(Stored records)
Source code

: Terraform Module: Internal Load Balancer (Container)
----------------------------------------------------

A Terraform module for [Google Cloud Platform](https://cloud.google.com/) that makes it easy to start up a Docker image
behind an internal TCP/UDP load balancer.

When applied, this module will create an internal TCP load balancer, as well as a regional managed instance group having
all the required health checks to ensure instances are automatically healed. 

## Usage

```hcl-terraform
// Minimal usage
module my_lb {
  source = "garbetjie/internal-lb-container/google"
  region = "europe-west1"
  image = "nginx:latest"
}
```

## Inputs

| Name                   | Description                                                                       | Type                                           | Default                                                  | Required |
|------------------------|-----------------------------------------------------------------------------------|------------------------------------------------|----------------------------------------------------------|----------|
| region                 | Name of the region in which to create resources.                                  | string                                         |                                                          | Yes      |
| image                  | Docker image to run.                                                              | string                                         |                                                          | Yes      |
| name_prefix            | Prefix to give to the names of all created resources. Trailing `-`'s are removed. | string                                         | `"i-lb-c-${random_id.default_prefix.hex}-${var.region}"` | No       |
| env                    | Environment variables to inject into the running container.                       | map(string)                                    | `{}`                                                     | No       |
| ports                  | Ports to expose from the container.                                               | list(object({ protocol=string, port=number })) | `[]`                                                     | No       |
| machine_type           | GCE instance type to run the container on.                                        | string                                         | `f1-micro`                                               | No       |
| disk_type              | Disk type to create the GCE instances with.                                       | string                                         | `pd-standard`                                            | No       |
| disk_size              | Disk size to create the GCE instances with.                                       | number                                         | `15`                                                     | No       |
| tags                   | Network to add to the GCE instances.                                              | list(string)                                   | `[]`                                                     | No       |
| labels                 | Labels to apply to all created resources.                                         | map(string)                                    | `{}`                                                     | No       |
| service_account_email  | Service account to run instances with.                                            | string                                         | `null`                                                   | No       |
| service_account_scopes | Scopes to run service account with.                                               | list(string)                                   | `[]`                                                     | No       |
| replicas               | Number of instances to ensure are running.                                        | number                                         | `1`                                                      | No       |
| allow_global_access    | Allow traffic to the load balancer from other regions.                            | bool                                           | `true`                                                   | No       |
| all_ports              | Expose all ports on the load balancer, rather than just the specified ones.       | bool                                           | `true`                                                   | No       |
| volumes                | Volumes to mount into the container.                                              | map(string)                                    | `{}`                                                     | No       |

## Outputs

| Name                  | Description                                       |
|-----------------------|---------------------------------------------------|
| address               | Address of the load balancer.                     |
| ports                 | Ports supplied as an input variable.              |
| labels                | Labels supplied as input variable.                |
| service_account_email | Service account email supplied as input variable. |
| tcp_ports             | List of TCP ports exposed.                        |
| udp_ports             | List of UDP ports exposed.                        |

▶ **Problem**: Filter the records down to the lines that contain the string "exposed", and copy those lines.

▶ **Response to the exercise**:
| tcp_ports             | List of TCP ports exposed.                        |
| udp_ports             | List of UDP ports exposed.                        |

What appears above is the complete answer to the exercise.